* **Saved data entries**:
_ _ _

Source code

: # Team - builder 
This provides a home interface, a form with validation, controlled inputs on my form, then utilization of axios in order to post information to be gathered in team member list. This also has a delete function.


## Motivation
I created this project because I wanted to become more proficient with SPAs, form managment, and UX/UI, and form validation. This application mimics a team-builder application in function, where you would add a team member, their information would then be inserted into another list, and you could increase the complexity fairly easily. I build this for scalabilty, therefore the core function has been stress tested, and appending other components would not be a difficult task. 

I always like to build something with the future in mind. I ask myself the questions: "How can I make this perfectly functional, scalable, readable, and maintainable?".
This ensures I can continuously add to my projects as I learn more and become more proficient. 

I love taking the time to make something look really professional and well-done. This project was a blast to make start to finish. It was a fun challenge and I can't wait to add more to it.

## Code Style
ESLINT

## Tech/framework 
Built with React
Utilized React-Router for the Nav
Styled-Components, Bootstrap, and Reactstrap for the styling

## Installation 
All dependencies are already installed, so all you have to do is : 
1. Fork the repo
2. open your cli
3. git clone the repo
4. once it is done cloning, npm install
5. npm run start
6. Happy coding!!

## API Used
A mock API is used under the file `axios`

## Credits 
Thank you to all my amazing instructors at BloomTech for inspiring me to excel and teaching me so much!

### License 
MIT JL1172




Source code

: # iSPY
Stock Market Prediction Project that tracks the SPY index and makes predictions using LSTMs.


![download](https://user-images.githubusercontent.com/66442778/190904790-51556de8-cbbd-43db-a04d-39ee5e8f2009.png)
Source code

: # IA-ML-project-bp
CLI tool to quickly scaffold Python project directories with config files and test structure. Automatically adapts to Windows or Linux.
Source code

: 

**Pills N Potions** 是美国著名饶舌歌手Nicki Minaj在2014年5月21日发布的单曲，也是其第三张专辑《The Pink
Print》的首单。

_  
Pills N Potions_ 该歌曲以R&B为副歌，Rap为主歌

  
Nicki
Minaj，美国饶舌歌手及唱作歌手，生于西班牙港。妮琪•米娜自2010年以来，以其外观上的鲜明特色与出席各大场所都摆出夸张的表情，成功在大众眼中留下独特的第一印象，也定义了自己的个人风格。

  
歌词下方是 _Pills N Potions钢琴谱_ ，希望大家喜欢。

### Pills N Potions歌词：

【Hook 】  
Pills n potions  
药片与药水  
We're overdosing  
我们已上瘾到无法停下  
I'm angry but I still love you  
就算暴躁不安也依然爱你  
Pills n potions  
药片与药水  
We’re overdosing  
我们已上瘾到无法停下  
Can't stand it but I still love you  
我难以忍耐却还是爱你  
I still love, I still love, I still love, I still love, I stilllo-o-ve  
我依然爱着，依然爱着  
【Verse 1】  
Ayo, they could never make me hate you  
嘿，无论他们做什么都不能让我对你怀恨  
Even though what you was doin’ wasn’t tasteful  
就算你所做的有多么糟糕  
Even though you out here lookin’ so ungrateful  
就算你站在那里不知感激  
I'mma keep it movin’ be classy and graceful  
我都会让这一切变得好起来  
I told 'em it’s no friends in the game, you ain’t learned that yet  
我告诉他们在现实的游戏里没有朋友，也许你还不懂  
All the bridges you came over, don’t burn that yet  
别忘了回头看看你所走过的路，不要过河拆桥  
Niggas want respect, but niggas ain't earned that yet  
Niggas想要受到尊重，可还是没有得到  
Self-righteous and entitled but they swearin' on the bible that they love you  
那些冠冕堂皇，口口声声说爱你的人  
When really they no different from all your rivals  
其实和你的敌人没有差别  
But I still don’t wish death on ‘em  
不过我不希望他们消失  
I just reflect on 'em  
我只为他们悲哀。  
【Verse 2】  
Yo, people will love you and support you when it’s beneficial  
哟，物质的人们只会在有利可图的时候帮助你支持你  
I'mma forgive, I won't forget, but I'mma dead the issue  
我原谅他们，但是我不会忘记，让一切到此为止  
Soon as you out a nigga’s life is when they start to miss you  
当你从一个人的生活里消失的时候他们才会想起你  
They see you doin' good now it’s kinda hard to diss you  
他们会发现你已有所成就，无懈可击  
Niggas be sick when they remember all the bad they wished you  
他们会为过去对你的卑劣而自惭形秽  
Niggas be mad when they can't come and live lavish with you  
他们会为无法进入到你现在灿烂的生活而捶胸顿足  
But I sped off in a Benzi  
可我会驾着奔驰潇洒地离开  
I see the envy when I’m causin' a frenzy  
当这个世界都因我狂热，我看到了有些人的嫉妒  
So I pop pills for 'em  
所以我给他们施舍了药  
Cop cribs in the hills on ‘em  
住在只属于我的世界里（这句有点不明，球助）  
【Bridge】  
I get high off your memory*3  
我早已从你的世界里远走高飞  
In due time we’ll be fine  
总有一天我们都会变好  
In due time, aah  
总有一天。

_ _ _

* **AIM OF THE TASK**:
Retype exactly the lines of the data above that fall between the line with "我告诉他们在现实的游戏里没有朋友，也许你还不懂" and the line with "Yo, people will", inclusive, and add nothing.

* **TASK OUTPUT**:
我告诉他们在现实的游戏里没有朋友，也许你还不懂  
All the bridges you came over, don’t burn that yet  
别忘了回头看看你所走过的路，不要过河拆桥  
Niggas want respect, but niggas ain't earned that yet  
Niggas想要受到尊重，可还是没有得到  
Self-righteous and entitled but they swearin' on the bible that they love you  
那些冠冕堂皇，口口声声说爱你的人  
When really they no different from all your rivals  
其实和你的敌人没有差别  
But I still don’t wish death on ‘em  
不过我不希望他们消失  
I just reflect on 'em  
我只为他们悲哀。  
【Verse 2】  
Yo, people will love you and support you when it’s beneficial  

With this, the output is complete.